After this, the pages were missing.

I tried to look up in this magnificent tool of Google, but usually the robotic horse search resulted in some weird cartoon or cybernetic experiment. The cowboy - or post-apocalyptic cowboy - also yielded results from some games such as fallout and rage  The scoripenas lead me to some random fantasy monster manuals  and stuff. Et cetera.

Then I went back to the Library. It appears that they keep records only for 8 years, so I couldn't find the books I took. I remembered how the book looked like (I have good visual memory) and I began swooping the library for the short story book, but didn't yeild results. I asked the librarian to inform me for any tattered short story book that is returned. This led to four false calls.

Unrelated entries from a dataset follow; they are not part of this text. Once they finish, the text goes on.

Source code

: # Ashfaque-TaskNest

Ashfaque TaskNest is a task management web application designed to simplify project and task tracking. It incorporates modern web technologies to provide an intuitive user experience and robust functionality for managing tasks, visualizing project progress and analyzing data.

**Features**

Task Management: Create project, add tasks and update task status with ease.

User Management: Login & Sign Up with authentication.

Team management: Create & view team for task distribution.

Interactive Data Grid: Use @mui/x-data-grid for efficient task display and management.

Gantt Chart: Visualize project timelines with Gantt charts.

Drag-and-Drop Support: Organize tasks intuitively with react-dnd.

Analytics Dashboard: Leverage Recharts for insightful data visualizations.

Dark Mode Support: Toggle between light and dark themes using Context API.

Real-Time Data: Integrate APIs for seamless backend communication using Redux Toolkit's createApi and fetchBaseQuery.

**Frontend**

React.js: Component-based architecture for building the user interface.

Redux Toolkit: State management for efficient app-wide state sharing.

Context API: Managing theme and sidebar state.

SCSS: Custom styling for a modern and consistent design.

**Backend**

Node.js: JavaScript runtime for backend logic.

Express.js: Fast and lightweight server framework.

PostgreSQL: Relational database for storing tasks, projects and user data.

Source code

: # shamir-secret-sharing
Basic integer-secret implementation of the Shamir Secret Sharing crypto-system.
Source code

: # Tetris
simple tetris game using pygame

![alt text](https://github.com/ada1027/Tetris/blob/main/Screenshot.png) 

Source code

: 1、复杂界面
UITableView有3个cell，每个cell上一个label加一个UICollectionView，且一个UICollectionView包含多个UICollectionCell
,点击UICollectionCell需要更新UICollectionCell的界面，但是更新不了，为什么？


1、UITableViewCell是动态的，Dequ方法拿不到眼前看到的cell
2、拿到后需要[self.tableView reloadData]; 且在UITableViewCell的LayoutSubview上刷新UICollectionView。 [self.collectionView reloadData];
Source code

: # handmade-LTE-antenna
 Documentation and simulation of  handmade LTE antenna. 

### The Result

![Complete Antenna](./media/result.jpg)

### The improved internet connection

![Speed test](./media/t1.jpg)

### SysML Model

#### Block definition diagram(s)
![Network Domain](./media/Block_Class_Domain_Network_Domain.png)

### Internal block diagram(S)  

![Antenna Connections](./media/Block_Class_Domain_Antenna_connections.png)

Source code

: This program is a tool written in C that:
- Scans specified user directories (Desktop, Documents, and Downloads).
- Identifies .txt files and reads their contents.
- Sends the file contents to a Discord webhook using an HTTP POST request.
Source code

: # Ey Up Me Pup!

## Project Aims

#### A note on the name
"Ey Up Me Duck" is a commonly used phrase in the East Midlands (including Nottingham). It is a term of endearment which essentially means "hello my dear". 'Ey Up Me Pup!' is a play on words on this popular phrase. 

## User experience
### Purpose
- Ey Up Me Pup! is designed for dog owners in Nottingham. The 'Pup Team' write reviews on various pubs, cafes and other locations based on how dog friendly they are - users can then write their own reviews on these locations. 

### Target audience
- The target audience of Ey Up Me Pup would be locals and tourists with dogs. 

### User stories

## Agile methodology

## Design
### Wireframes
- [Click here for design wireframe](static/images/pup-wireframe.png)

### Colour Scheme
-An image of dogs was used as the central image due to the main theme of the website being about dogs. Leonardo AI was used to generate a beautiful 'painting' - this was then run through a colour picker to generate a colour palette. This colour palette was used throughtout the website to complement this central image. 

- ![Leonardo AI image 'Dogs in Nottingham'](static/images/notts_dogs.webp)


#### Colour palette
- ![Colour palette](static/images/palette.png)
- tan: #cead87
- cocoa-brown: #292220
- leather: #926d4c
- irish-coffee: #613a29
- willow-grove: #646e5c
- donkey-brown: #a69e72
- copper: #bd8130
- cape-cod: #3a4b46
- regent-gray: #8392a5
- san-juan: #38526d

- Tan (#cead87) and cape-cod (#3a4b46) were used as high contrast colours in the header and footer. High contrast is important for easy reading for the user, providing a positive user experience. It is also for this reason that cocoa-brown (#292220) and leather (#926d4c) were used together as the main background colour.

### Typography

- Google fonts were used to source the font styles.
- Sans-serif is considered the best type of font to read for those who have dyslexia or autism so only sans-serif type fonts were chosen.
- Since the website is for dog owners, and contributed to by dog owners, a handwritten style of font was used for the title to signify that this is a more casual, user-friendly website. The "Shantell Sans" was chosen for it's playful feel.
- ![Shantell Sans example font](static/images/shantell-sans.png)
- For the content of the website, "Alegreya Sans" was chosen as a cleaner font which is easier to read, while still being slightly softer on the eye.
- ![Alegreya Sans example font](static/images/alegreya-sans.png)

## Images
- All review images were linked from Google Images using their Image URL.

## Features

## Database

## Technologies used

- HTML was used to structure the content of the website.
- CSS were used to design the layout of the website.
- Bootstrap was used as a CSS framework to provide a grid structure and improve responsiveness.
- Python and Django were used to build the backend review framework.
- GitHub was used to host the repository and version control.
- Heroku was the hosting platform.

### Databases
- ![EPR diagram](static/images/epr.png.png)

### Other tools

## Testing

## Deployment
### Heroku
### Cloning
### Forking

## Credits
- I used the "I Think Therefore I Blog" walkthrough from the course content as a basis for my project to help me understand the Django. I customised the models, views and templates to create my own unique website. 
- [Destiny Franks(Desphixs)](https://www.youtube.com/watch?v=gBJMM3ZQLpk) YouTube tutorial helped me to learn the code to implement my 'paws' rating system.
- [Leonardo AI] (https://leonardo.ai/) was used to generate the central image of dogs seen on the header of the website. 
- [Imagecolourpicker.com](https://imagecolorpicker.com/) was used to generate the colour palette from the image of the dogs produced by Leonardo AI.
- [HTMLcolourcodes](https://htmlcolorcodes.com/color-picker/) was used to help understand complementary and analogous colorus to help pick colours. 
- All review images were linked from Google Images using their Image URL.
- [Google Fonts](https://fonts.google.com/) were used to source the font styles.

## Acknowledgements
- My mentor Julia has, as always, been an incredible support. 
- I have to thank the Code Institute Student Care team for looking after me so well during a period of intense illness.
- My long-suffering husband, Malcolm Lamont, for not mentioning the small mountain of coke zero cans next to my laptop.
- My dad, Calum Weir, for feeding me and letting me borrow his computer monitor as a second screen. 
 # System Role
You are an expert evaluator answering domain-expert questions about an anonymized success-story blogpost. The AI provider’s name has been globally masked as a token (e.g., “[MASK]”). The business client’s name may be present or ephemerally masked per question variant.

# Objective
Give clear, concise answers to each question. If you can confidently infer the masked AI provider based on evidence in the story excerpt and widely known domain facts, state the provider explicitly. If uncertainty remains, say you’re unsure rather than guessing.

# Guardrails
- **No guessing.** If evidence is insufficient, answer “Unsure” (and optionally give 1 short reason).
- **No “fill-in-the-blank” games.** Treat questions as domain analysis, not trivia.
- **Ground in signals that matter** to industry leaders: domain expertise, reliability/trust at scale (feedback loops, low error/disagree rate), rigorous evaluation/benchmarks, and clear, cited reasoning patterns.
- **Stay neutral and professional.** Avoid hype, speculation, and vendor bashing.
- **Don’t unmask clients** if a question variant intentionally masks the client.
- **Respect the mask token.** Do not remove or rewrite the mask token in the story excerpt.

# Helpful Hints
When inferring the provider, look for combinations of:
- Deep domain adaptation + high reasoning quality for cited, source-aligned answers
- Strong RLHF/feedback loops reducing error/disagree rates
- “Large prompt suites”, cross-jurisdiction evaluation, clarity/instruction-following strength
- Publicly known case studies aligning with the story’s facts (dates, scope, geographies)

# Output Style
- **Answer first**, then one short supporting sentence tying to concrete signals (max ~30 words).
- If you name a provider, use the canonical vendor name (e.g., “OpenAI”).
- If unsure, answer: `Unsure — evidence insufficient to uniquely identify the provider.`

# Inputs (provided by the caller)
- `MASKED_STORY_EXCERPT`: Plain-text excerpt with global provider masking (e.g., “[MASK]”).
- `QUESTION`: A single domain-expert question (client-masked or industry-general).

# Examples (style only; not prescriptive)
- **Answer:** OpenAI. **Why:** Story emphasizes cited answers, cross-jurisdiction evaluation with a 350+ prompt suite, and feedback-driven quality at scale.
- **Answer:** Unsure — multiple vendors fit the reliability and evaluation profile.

Now you are my hope. Please, delve in your memories, ask friends and help me find this short story.


----------



## Neurosis (Dec 16, 2011)

Never read it, but it very much sounds like something by Jack Vance.


----------



## quenchy (Dec 17, 2011)

Probably it's Vance-inspired, but I've scooped through as much of his works and I'm sure it's not his.


----------



## quenchy (Dec 20, 2011)

I've found it! I've got a PM from another forum. The story is written by a Bulgarian author - Krasnomir Karchunov - and it's truly worth the troubles! I'll try to find it in English so that I can share.


----------